▶ Stored data
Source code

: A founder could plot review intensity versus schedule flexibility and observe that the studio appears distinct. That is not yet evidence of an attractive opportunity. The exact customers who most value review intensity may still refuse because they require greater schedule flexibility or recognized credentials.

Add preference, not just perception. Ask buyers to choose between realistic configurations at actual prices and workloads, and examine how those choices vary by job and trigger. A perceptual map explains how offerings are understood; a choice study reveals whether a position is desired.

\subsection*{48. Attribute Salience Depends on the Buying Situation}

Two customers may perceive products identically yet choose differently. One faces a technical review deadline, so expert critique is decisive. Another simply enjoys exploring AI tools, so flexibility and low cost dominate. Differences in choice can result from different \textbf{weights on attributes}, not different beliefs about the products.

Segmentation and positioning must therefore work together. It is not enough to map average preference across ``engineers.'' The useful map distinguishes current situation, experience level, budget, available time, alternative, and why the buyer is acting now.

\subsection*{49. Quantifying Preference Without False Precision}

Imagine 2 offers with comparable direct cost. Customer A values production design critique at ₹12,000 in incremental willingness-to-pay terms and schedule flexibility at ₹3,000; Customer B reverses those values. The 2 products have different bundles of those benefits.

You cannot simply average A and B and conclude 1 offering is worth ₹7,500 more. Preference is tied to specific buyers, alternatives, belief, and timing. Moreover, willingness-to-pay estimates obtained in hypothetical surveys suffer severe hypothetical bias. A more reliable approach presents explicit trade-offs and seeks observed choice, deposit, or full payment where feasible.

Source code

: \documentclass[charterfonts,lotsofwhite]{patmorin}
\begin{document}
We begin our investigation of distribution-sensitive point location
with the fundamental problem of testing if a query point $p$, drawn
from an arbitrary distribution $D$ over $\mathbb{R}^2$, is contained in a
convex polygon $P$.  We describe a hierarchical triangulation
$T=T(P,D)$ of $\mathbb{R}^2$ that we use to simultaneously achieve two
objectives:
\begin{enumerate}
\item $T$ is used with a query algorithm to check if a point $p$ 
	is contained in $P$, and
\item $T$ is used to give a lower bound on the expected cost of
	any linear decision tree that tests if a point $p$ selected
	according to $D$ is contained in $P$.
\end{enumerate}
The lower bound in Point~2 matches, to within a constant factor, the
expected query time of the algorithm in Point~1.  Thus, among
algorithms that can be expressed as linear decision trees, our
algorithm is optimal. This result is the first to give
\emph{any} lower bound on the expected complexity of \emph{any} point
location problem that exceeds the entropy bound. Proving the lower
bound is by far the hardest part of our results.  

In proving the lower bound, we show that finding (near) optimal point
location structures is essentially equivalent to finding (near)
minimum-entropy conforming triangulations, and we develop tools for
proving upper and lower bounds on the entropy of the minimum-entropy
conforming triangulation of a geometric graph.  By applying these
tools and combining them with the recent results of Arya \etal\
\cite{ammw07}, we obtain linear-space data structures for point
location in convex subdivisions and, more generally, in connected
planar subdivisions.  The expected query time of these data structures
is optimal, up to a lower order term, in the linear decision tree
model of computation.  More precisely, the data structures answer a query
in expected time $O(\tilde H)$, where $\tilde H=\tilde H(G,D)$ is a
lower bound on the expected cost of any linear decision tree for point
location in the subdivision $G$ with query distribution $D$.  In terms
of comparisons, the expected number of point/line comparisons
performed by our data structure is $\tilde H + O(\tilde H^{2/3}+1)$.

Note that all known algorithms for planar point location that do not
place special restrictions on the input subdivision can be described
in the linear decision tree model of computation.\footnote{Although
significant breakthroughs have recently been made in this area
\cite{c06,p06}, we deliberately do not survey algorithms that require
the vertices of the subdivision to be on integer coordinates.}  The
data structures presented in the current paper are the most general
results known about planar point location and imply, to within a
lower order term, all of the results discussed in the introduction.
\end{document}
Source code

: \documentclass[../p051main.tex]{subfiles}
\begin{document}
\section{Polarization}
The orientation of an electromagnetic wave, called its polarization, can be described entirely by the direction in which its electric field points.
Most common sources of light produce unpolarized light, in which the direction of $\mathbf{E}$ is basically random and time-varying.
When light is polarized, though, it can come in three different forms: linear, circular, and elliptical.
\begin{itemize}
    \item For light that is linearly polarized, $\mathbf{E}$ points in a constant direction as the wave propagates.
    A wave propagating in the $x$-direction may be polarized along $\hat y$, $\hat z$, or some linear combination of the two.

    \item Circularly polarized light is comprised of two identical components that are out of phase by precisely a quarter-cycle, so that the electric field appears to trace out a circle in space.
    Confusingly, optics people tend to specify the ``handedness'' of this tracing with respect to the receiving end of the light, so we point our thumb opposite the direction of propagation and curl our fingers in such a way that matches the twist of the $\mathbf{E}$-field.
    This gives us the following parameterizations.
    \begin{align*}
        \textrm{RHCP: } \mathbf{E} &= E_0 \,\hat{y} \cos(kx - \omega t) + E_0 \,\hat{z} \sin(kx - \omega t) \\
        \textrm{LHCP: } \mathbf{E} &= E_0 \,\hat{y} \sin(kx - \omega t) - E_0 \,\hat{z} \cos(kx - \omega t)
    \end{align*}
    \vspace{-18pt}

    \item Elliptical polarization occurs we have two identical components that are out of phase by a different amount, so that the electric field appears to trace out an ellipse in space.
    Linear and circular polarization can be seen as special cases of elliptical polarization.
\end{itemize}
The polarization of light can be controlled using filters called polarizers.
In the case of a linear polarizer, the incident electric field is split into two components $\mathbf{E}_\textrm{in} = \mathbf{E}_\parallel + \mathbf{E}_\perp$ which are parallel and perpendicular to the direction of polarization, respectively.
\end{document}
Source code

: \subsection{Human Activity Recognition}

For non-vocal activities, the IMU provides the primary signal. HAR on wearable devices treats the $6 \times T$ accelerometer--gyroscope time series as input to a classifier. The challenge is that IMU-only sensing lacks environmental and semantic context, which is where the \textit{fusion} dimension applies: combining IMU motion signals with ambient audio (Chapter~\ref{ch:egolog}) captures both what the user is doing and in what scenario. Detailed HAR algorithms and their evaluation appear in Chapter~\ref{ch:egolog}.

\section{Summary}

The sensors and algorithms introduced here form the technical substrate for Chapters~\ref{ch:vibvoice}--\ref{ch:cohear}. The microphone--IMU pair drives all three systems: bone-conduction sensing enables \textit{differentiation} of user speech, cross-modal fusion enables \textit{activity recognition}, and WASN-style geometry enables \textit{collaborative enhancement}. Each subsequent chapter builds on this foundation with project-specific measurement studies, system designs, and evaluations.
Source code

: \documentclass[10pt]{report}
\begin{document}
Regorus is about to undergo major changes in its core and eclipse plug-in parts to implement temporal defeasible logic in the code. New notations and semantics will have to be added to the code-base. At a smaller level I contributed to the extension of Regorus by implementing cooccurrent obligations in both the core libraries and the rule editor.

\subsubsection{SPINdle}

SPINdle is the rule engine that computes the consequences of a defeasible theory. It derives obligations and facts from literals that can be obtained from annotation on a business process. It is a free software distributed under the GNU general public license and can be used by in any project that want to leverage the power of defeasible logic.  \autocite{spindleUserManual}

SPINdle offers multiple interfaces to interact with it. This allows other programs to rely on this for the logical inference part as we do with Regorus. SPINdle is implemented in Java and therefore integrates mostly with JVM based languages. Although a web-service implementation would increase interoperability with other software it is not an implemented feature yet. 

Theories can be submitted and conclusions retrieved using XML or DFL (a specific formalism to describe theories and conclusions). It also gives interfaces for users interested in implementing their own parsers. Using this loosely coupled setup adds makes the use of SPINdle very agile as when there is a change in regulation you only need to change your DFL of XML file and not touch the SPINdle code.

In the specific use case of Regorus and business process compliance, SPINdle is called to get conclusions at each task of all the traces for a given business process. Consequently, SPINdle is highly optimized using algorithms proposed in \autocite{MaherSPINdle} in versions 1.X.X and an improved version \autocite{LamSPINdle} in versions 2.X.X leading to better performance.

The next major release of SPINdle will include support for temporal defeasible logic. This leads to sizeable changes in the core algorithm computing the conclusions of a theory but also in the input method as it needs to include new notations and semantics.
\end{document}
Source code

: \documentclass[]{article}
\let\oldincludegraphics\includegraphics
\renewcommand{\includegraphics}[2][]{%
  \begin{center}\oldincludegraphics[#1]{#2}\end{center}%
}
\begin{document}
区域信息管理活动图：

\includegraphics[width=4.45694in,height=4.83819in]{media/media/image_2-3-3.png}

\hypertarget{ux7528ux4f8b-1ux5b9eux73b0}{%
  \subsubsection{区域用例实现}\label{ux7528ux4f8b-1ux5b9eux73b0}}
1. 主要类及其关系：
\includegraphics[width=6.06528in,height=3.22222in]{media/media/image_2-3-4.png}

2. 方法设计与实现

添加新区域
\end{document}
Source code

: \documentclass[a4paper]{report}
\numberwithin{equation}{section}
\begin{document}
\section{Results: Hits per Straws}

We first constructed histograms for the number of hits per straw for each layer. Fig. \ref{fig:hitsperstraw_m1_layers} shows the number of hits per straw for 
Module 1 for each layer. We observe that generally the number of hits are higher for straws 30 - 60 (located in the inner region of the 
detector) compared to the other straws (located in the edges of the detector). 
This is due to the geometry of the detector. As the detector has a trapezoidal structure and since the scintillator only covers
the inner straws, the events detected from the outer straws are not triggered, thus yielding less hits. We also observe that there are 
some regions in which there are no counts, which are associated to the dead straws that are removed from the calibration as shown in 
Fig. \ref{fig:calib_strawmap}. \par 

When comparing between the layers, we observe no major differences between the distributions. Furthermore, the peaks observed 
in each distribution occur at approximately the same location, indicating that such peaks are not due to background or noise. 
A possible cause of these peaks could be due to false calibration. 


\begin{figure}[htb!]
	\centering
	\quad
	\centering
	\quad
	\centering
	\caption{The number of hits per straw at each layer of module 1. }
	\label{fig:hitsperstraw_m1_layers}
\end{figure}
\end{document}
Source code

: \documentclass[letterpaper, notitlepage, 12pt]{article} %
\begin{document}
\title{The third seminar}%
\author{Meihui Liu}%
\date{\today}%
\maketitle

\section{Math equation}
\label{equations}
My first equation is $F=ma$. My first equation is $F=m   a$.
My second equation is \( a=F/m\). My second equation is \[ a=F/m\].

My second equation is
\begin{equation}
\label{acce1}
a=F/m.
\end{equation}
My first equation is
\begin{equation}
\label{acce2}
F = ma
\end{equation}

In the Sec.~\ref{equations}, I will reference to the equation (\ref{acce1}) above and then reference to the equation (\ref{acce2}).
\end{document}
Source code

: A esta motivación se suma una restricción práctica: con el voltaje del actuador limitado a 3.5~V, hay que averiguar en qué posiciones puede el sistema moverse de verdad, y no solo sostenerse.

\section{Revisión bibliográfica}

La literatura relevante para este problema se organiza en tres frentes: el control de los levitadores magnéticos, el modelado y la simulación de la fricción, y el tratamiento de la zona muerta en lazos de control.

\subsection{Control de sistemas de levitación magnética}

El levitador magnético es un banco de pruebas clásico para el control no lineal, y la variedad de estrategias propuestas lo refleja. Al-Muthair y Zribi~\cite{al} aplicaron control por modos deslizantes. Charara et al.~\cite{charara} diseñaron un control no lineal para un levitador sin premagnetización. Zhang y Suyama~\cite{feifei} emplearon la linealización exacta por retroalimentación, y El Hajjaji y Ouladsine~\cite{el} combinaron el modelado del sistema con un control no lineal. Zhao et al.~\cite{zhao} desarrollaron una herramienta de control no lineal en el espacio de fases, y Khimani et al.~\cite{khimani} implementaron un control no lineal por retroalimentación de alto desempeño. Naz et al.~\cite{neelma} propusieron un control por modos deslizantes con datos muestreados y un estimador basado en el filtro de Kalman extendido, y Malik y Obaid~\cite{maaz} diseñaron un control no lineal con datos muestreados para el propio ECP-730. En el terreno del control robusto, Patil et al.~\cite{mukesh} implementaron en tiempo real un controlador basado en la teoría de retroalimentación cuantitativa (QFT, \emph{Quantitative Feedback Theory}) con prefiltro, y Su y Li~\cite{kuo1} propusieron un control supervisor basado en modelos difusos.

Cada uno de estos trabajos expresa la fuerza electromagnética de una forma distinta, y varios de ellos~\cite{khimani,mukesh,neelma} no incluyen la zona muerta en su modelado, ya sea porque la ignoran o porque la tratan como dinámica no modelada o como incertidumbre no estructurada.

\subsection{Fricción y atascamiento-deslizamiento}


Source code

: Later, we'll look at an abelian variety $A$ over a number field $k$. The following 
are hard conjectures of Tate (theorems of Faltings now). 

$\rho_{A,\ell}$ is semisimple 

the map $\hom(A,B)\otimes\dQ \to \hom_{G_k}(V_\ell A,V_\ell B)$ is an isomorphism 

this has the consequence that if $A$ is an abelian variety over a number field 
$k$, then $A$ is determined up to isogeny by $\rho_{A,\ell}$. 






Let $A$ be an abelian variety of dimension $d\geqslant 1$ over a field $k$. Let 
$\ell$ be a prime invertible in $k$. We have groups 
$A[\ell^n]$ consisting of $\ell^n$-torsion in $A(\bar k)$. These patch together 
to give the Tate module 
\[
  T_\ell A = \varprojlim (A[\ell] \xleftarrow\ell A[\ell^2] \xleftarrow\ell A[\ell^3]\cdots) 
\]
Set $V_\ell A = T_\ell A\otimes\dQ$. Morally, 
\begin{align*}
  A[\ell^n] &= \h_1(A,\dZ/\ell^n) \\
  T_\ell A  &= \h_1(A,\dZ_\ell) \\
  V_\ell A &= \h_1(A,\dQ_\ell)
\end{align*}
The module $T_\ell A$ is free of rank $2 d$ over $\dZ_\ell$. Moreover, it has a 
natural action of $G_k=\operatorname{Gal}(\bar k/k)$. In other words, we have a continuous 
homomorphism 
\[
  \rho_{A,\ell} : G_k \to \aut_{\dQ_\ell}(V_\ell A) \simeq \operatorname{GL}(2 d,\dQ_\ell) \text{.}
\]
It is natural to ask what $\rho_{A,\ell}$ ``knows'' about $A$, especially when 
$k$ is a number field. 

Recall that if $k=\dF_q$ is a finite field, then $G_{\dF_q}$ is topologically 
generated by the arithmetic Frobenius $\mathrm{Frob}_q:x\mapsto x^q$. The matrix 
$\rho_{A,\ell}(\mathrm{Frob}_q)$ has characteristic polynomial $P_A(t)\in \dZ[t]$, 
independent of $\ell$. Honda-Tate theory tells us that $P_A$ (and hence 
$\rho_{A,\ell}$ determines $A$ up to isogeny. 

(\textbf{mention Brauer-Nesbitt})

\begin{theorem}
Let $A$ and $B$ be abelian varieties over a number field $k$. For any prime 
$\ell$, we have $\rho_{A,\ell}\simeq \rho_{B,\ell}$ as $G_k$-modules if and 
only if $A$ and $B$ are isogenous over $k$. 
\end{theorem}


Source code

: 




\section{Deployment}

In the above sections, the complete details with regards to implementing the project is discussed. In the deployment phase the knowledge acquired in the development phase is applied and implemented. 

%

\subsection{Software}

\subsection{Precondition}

▶ Task instructions
Up to and including the line with "or recognized credentials.", print every line of the material above, starting from its first line, exactly.

▶ Result
Source code

: A founder could plot review intensity versus schedule flexibility and observe that the studio appears distinct. That is not yet evidence of an attractive opportunity. The exact customers who most value review intensity may still refuse because they require greater schedule flexibility or recognized credentials.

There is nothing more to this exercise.